Riley heard the side door of the garage open and the sound of someone running. He burst through the door in time to see a big man lope around the corner and out of sight. When Riley reached the corner, bare feet freezing in the snow, there was nothing but the sound of a car pulling away.

Lyra was waiting at the door with a robe, slippers, and a glass of bourbon; he took them in reverse order.
"Let me call the cops—then we'll talk about it."
"There's nothing to talk about. Helmut's behind this. I know it."
At seven the next morning the Omaha police called.
"Colonel Riley, we have a suspect we caught a little while ago. Can you come down and identify him?"
"Sure, what's he look like?"
"Ah, he's a little spade, really dark, maybe five-foot-six, one hundred thirty pounds."

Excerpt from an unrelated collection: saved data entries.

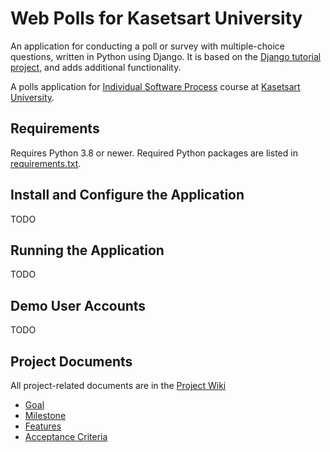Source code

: # Web Polls for Kasetsart University

An application for conducting a poll or survey with multiple-choice questions, written in Python using Django. It is based on the [Django tutorial project][django-tutorial], and adds additional functionality.

A polls application for [Individual Software Process](https://cpske.github.io/ISP) course at [Kasetsart University](https://ku.ac.th).

## Requirements

Requires Python 3.8 or newer.  Required Python packages are listed in [requirements.txt](./requirements.txt). 

## Install and Configure the Application

TODO

## Running the Application

TODO

## Demo User Accounts

TODO

## Project Documents

All project-related documents are in the [Project Wiki](../../wiki/Iteration%201%20Plan)

- [Goal](../../wiki/Goal)
- [Milestone](../../wiki/Milestone)
- [Features](../../wiki/Features)
- [Acceptance Criteria](../../wiki/Acceptance%20Criteria)

[django-tutorial]: https://docs.djangoproject.com/en/3.1/intro/tutorial01/
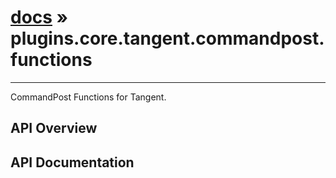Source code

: # [docs](index.md) » plugins.core.tangent.commandpost.functions
---

CommandPost Functions for Tangent.

## API Overview

## API Documentation

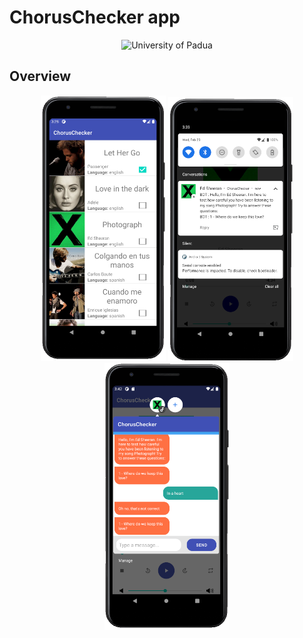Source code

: # ChorusChecker app

<p align="center">
    <img src="https://www.unidformazione.com/wp-content/uploads/2018/04/unipd-universita-di-padova.png" width="250" alt="University of Padua"/>
</p>

## Overview

<p align="center">
    <a href="https://github.com/pietrovalente/ChorusChecker-app-programming-embedded-systems/blob/main/images/Home.png"><img src="https://github.com/pietrovalente/ChorusChecker-app-programming-embedded-systems/blob/main/images/Home.png" alt="" width="200px"></a>
        <a href="https://github.com/pietrovalente/ChorusChecker-app-programming-embedded-systems/blob/main/images/Notification.png"><img src="https://github.com/pietrovalente/ChorusChecker-app-programming-embedded-systems/blob/main/images/Notification.png" alt="" width="200px"></a>
        <a href="https://github.com/pietrovalente/ChorusChecker-app-programming-embedded-systems/blob/main/images/Bubble.png"><img src="https://github.com/pietrovalente/ChorusChecker-app-programming-embedded-systems/blob/main/images/Bubble.png" alt="" width="200px"></a>
</p>
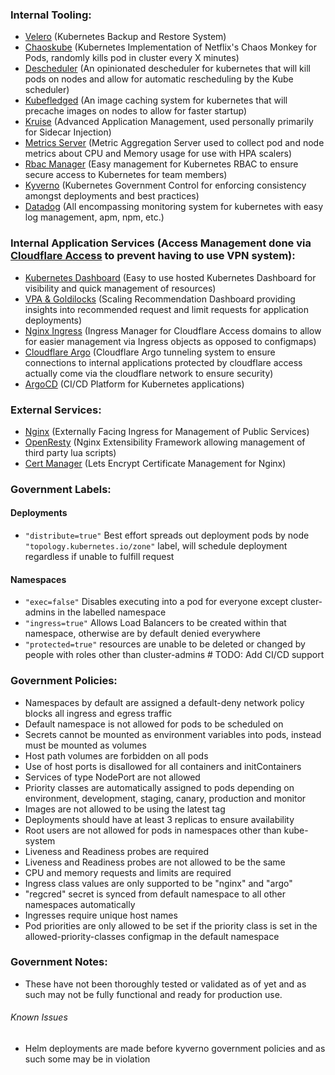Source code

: ### Internal Tooling:
- [Velero](http://velero.io) (Kubernetes Backup and Restore System)
- [Chaoskube](https://github.com/linki/chaoskube) (Kubernetes Implementation of Netflix's Chaos Monkey for Pods, randomly kills pod in cluster every X minutes)
- [Descheduler](https://github.com/kubernetes-sigs/descheduler) (An opinionated descheduler for kubernetes that will kill pods on nodes and allow for automatic rescheduling by the Kube scheduler)
- [Kubefledged](https://github.com/senthilrch/kube-fledged) (An image caching system for kubernetes that will precache images on nodes to allow for faster startup)
- [Kruise](https://github.com/openkruise/kruise/blob/master/README.md) (Advanced Application Management, used personally primarily for Sidecar Injection)
- [Metrics Server](https://github.com/kubernetes-sigs/metrics-server) (Metric Aggregation Server used to collect pod and node metrics about CPU and Memory usage for use with HPA scalers)
- [Rbac Manager](https://rbac-manager.docs.fairwinds.com/introduction/#the-benefits) (Easy management for Kubernetes RBAC to ensure secure access to Kubernetes for team members)
- [Kyverno](https://kyverno.io) (Kubernetes Government Control for enforcing consistency amongst deployments and best practices)
- [Datadog](https://www.datadoghq.com) (All encompassing monitoring system for kubernetes with easy log management, apm, npm, etc.)


### Internal Application Services (Access Management done via [Cloudflare Access](https://www.cloudflare.com/en-gb/teams/access/) to prevent having to use VPN system):
- [Kubernetes Dashboard](https://github.com/kubernetes/dashboard) (Easy to use hosted Kubernetes Dashboard for visibility and quick management of resources)
- [VPA & Goldilocks](https://github.com/FairwindsOps/goldilocks) (Scaling Recommendation Dashboard providing insights into recommended request and limit requests for application deployments)
- [Nginx Ingress](http://nginx.org) (Ingress Manager for Cloudflare Access domains to allow for easier management via Ingress objects as opposed to configmaps)
- [Cloudflare Argo](https://www.cloudflare.com/en-gb/products/argo-smart-routing/) (Cloudflare Argo tunneling system to ensure connections to internal applications protected by cloudflare access actually come via the cloudflare network to ensure security)
- [ArgoCD](https://argoproj.github.io/) (CI/CD Platform for Kubernetes applications)


### External Services:
- [Nginx](https://nginx.org) (Externally Facing Ingress for Management of Public Services)
- [OpenResty](https://openresty.org/en/) (Nginx Extensibility Framework allowing management of third party lua scripts)
- [Cert Manager](https://cert-manager.io) (Lets Encrypt Certificate Management for Nginx)


### Government Labels:
#### Deployments
- `"distribute=true"` Best effort spreads out deployment pods by node `"topology.kubernetes.io/zone"` label, will schedule deployment regardless if unable to fulfill request

#### Namespaces
- `"exec=false"` Disables executing into a pod for everyone except cluster-admins in the labelled namespace
- `"ingress=true"` Allows Load Balancers to be created within that namespace, otherwise are by default denied everywhere
- `"protected=true"` resources are unable to be deleted or changed by people with roles other than cluster-admins  # TODO: Add CI/CD support

### Government Policies:
- Namespaces by default are assigned a default-deny network policy blocks all ingress and egress traffic
- Default namespace is not allowed for pods to be scheduled on
- Secrets cannot be mounted as environment variables into pods, instead must be mounted as volumes
- Host path volumes are forbidden on all pods
- Use of host ports is disallowed for all containers and initContainers
- Services of type NodePort are not allowed
- Priority classes are automatically assigned to pods depending on environment, development, staging, canary, production and monitor
- Images are not allowed to be using the latest tag
- Deployments should have at least 3 replicas to ensure availability
- Root users are not allowed for pods in namespaces other than kube-system
- Liveness and Readiness probes are required
- Liveness and Readiness probes are not allowed to be the same
- CPU and memory requests and limits are required
- Ingress class values are only supported to be "nginx" and "argo"
- "regcred" secret is synced from default namespace to all other namespaces automatically
- Ingresses require unique host names
- Pod priorities are only allowed to be set if the priority class is set in the allowed-priority-classes configmap in the default namespace

### Government Notes:
- These have not been thoroughly tested or validated as of yet and as such may not be fully functional and ready for production use.

###### Known Issues
- Helm deployments are made before kyverno government policies and as such some may be in violation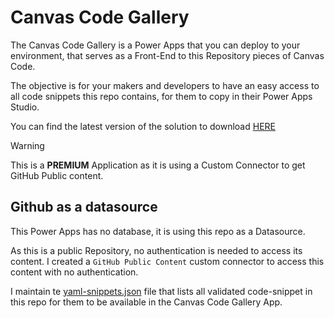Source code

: # Canvas Code Gallery

The Canvas Code Gallery is a Power Apps that you can deploy to your environment, that serves as a Front-End to this Repository pieces of Canvas Code.

The objective is for your makers and developers to have an easy access to all code snippets this repo contains, for them to copy in their Power Apps Studio.

You can find the latest version of the solution to download [HERE](https://github.com/tchinnin/powerapps-canvas-code-library/releases)

> [!WARNING]  
> This is a **PREMIUM** Application as it is using a Custom Connector to get GitHub Public content.

## Github as a datasource

This Power Apps has no database, it is using this repo as a Datasource.

As this is a public Repository, no authentication is needed to access its content. I created a `GitHub Public Content` custom connector to access this content with no authentication.

I maintain te [yaml-snippets.json](/canvas-code-gallery/datasources/yaml-snippets.json) file that lists all validated code-snippet in this repo for them to be available in the Canvas Code Gallery App.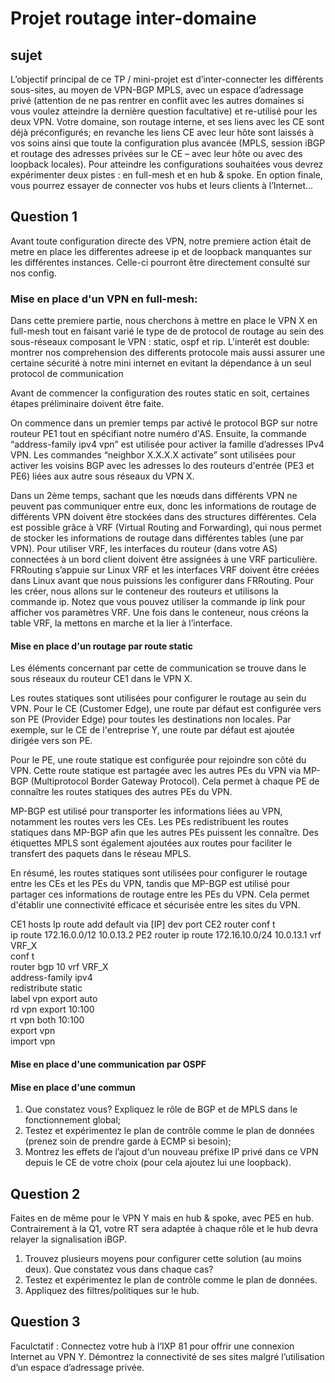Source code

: # Projet routage inter-domaine

## sujet 

L’objectif principal de ce TP / mini-projet est d’inter-connecter les différents sous-sites, au moyen de VPN-BGP MPLS, avec un
espace d’adressage privé (attention de ne pas rentrer en conflit avec les autres domaines si vous voulez atteindre la dernière
question facultative) et re-utilisé pour les deux VPN. Votre domaine, son routage interne, et ses liens avec les CE sont déjà préconfigurés; en revanche les liens CE avec leur hôte sont laissés à vos soins ainsi que toute la configuration plus avancée (MPLS,
session iBGP et routage des adresses privées sur le CE – avec leur hôte ou avec des loopback locales).
Pour atteindre les configurations souhaitées vous devrez expérimenter deux pistes : en full-mesh et en hub & spoke. En option
finale, vous pourrez essayer de connecter vos hubs et leurs clients à l’Internet...

## Question 1

Avant toute configuration directe des VPN, notre premiere action était de metre en place les differentes adreese ip et de loopback manquantes sur les différentes instances. Celle-ci pourront être directement consulté sur nos config.

### Mise en place d'un VPN en full-mesh:
Dans cette premiere partie, nous cherchons à mettre en place le VPN X en full-mesh tout en faisant varié le type de de protocol de routage au sein des sous-réseaux composant le VPN : static, ospf et rip. L'interêt est double: montrer nos comprehension des differents protocole mais aussi assurer une certaine sécurité à notre mini internet en evitant la dépendance à un seul protocol de communication

Avant de commencer la configuration des routes static en soit, certaines étapes préliminaire doivent être faite. 

On commence dans un premier temps par activé le protocol BGP sur notre routeur PE1 tout en spécifiant notre numéro d'AS. Ensuite, la commande “address-family ipv4 vpn” est utilisée pour activer la famille d’adresses IPv4 VPN. Les commandes “neighbor X.X.X.X activate” sont utilisées pour activer les voisins BGP avec les adresses lo des routeurs d'entrée (PE3 et PE6) liées aux autre sous réseaux du VPN X.

Dans un 2ème temps, sachant que les nœuds dans différents VPN ne peuvent pas communiquer entre eux, donc les informations de routage de différents VPN doivent être stockées dans des structures différentes. Cela est possible grâce à VRF (Virtual Routing and Forwarding), qui nous permet de stocker les informations de routage dans différentes tables (une par VPN). Pour utiliser VRF, les interfaces du routeur (dans votre AS) connectées à un bord client doivent être assignées à une VRF particulière. FRRouting s’appuie sur Linux VRF et les interfaces VRF doivent être créées dans Linux avant que nous puissions les configurer dans FRRouting. Pour les créer, nous allons sur le conteneur des routeurs et utilisons la commande ip. Notez que vous pouvez utiliser la commande ip link pour afficher vos paramètres VRF. Une fois dans le conteneur, nous créons la table VRF, la mettons en marche et la lier à l’interface.

#### Mise en place d'un routage par route static
Les éléments concernant par cette de communication se trouve dans le sous réseaux du routeur CE1 dans le VPN X.

Les routes statiques sont utilisées pour configurer le routage au sein du VPN. Pour le CE (Customer Edge), une route par défaut est configurée vers son PE (Provider Edge) pour toutes les destinations non locales. Par exemple, sur le CE de l'entreprise Y, une route par défaut est ajoutée dirigée vers son PE.

Pour le PE, une route statique est configurée pour rejoindre son côté du VPN. Cette route statique est partagée avec les autres PEs du VPN via MP-BGP (Multiprotocol Border Gateway Protocol). Cela permet à chaque PE de connaître les routes statiques des autres PEs du VPN.

MP-BGP est utilisé pour transporter les informations liées au VPN, notamment les routes vers les CEs. Les PEs redistribuent les routes statiques dans MP-BGP afin que les autres PEs puissent les connaître. Des étiquettes MPLS sont également ajoutées aux routes pour faciliter le transfert des paquets dans le réseau MPLS.

En résumé, les routes statiques sont utilisées pour configurer le routage entre les CEs et les PEs du VPN, tandis que MP-BGP est utilisé pour partager ces informations de routage entre les PEs du VPN. Cela permet d'établir une connectivité efficace et sécurisée entre les sites du VPN.



CE1 hosts	Ip route add default via [IP] dev port
CE2 router	conf t <br> ip route 172.16.0.0/12 10.0.13.2
PE2 router	ip route 172.16.10.0/24 10.0.13.1 vrf VRF_X <br> conf t <br> router bgp 10 vrf VRF_X <br> address-family ipv4 <br> redistribute static <br> label vpn export auto <br> rd vpn export 10:100 <br> rt vpn both 10:100 <br> export vpn <br> import vpn





#### Mise en place d'une communication par OSPF

#### Mise en place d'une commun



1. Que constatez vous? Expliquez le rôle de BGP et de MPLS dans le fonctionnement global;
2. Testez et expérimentez le plan de contrôle comme le plan de données (prenez soin de prendre garde à ECMP si besoin);
3. Montrez les effets de l’ajout d‘un nouveau préfixe IP privé dans ce VPN depuis le CE de votre choix (pour cela ajoutez lui
une loopback).

## Question 2

Faites en de même pour le VPN Y mais en hub & spoke, avec PE5 en hub. Contrairement à la Q1, votre RT sera adaptée à chaque
rôle et le hub devra relayer la signalisation iBGP.
1. Trouvez plusieurs moyens pour configurer cette solution (au moins deux). Que constatez vous dans chaque cas?
2. Testez et expérimentez le plan de contrôle comme le plan de données.
3. Appliquez des filtres/politiques sur le hub.

## Question 3

Faculctatif : Connectez votre hub à l’IXP 81 pour offrir une connexion Internet au VPN Y. Démontrez la connectivité de ses sites
malgré l’utilisation d’un espace d’adressage privée.
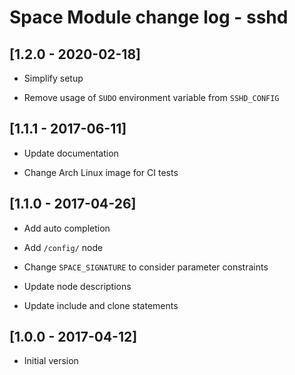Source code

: # Space Module change log - sshd

## [1.2.0 - 2020-02-18]

* Simplify setup

- Remove usage of `SUDO` environment variable from `SSHD_CONFIG`


## [1.1.1 - 2017-06-11]

* Update documentation

* Change Arch Linux image for CI tests


## [1.1.0 - 2017-04-26]

+ Add auto completion

+ Add `/config/` node

* Change `SPACE_SIGNATURE` to consider parameter constraints

* Update node descriptions

* Update include and clone statements


## [1.0.0 - 2017-04-12]

+ Initial version

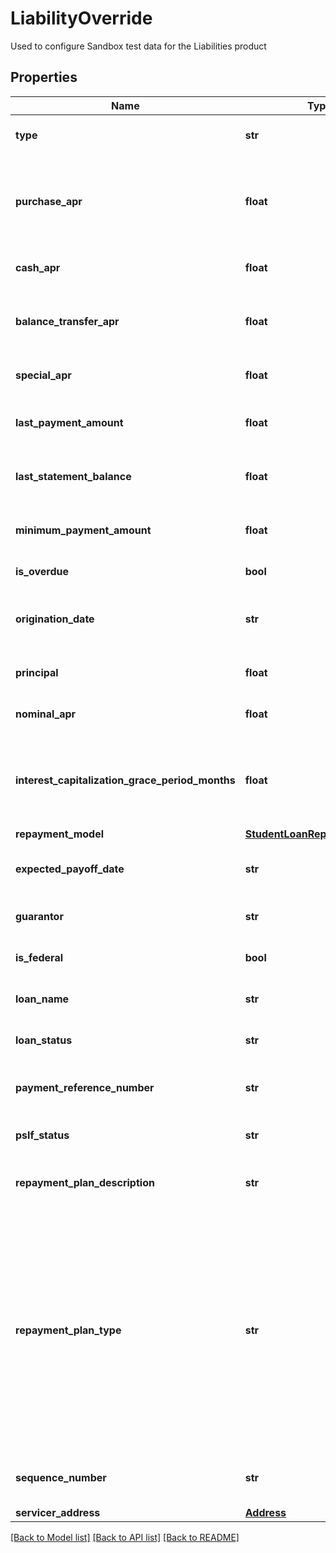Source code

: # LiabilityOverride

Used to configure Sandbox test data for the Liabilities product
## Properties
Name | Type | Description | Notes
------------ | ------------- | ------------- | -------------
**type** | **str** | The type of the liability object, either &#x60;credit&#x60; or &#x60;student&#x60;. | 
**purchase_apr** | **float** | The purchase APR percentage value. For simplicity, this is the only interest rate used to calculate interest charges. Can only be set if &#x60;type&#x60; is &#x60;credit&#x60;. | 
**cash_apr** | **float** | The cash APR percentage value. Can only be set if &#x60;type&#x60; is &#x60;credit&#x60;. | 
**balance_transfer_apr** | **float** | The balance transfer APR percentage value. Can only be set if &#x60;type&#x60; is &#x60;credit&#x60;. Can only be set if &#x60;type&#x60; is &#x60;credit&#x60;. | 
**special_apr** | **float** | The special APR percentage value. Can only be set if &#x60;type&#x60; is &#x60;credit&#x60;. | 
**last_payment_amount** | **float** | Override the &#x60;last_payment_amount&#x60; field. Can only be set if &#x60;type&#x60; is &#x60;credit&#x60;. | 
**last_statement_balance** | **float** | Override the &#x60;last_statement_balance&#x60; field. Can only be set if &#x60;type&#x60; is &#x60;credit&#x60;. | 
**minimum_payment_amount** | **float** | Override the &#x60;minimum_payment_amount&#x60; field. Can only be set if &#x60;type&#x60; is &#x60;credit&#x60;. | 
**is_overdue** | **bool** | Override the &#x60;is_overdue&#x60; field | 
**origination_date** | **str** | The date on which the loan was initially lent, in ISO 8601 (YYYY-MM-DD) format. Can only be set if &#x60;type&#x60; is &#x60;student&#x60;. | 
**principal** | **float** | The original loan principal. Can only be set if &#x60;type&#x60; is &#x60;student&#x60;. | 
**nominal_apr** | **float** | The interest rate on the loan as a percentage. Can only be set if &#x60;type&#x60; is &#x60;student&#x60;. | 
**interest_capitalization_grace_period_months** | **float** | If set, interest capitalization begins at the given number of months after loan origination. By default interest is never capitalized. Can only be set if &#x60;type&#x60; is &#x60;student&#x60;. | 
**repayment_model** | [**StudentLoanRepaymentModel**](StudentLoanRepaymentModel.md) |  | 
**expected_payoff_date** | **str** | Override the &#x60;expected_payoff_date&#x60; field. Can only be set if &#x60;type&#x60; is &#x60;student&#x60;. | 
**guarantor** | **str** | Override the &#x60;guarantor&#x60; field. Can only be set if &#x60;type&#x60; is &#x60;student&#x60;. | 
**is_federal** | **bool** | Override the &#x60;is_federal&#x60; field. Can only be set if &#x60;type&#x60; is &#x60;student&#x60;. | 
**loan_name** | **str** | Override the &#x60;loan_name&#x60; field. Can only be set if &#x60;type&#x60; is &#x60;student&#x60;. | 
**loan_status** | **str** | Override the &#x60;loan_status&#x60; field. Can only be set if &#x60;type&#x60; is &#x60;student&#x60;. | 
**payment_reference_number** | **str** | Override the &#x60;payment_reference_number&#x60; field. Can only be set if &#x60;type&#x60; is &#x60;student&#x60;. | 
**pslf_status** | **str** | Override the &#x60;pslf_status&#x60; field. Can only be set if &#x60;type&#x60; is &#x60;student&#x60;. | 
**repayment_plan_description** | **str** | Override the &#x60;repayment_plan.description&#x60; field. Can only be set if &#x60;type&#x60; is &#x60;student&#x60;. | 
**repayment_plan_type** | **str** | Override the &#x60;repayment_plan.type&#x60; field. Can only be set if &#x60;type&#x60; is &#x60;student&#x60;. Possible values are: &#x60;\&quot;extended graduated\&quot;&#x60;, &#x60;\&quot;extended standard\&quot;&#x60;, &#x60;\&quot;graduated\&quot;&#x60;, &#x60;\&quot;income-contingent repayment\&quot;&#x60;, &#x60;\&quot;income-based repayment\&quot;&#x60;, &#x60;\&quot;interest only\&quot;&#x60;, &#x60;\&quot;other\&quot;&#x60;, &#x60;\&quot;pay as you earn\&quot;&#x60;, &#x60;\&quot;revised pay as you earn\&quot;&#x60;, or &#x60;\&quot;standard\&quot;&#x60;. | 
**sequence_number** | **str** | Override the &#x60;sequence_number&#x60; field. Can only be set if &#x60;type&#x60; is &#x60;student&#x60;. | 
**servicer_address** | [**Address**](Address.md) |  | 

[[Back to Model list]](../README.md#documentation-for-models) [[Back to API list]](../README.md#documentation-for-api-endpoints) [[Back to README]](../README.md)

"Couldn't be the man who broke in, Officer. I saw him, and he was well over six feet tall and must have weighed two hundred and fifty pounds."

"Ah, well, sorry to bother you. We'll have to find somebody else to prefer charges against this guy."

***

Chapter 10

Los Angeles, California/March 26, 1954

"If old Sinatra can win an Oscar, I can get back into flying. If old Sinatra can win an Oscar, I can get back into flying."

Marshall repeated the phrase as he pounded along the beach, breathing hard and bathed in sweat, trying to think positively, to focus on anything but his investigation. He liked the linkage with Sinatra; both were outcasts from their profession. As Maggio, Sinatra had fought his way back to an Oscar for
From Here to Eternity;
Marshall would fight his way back to flying, one way or another.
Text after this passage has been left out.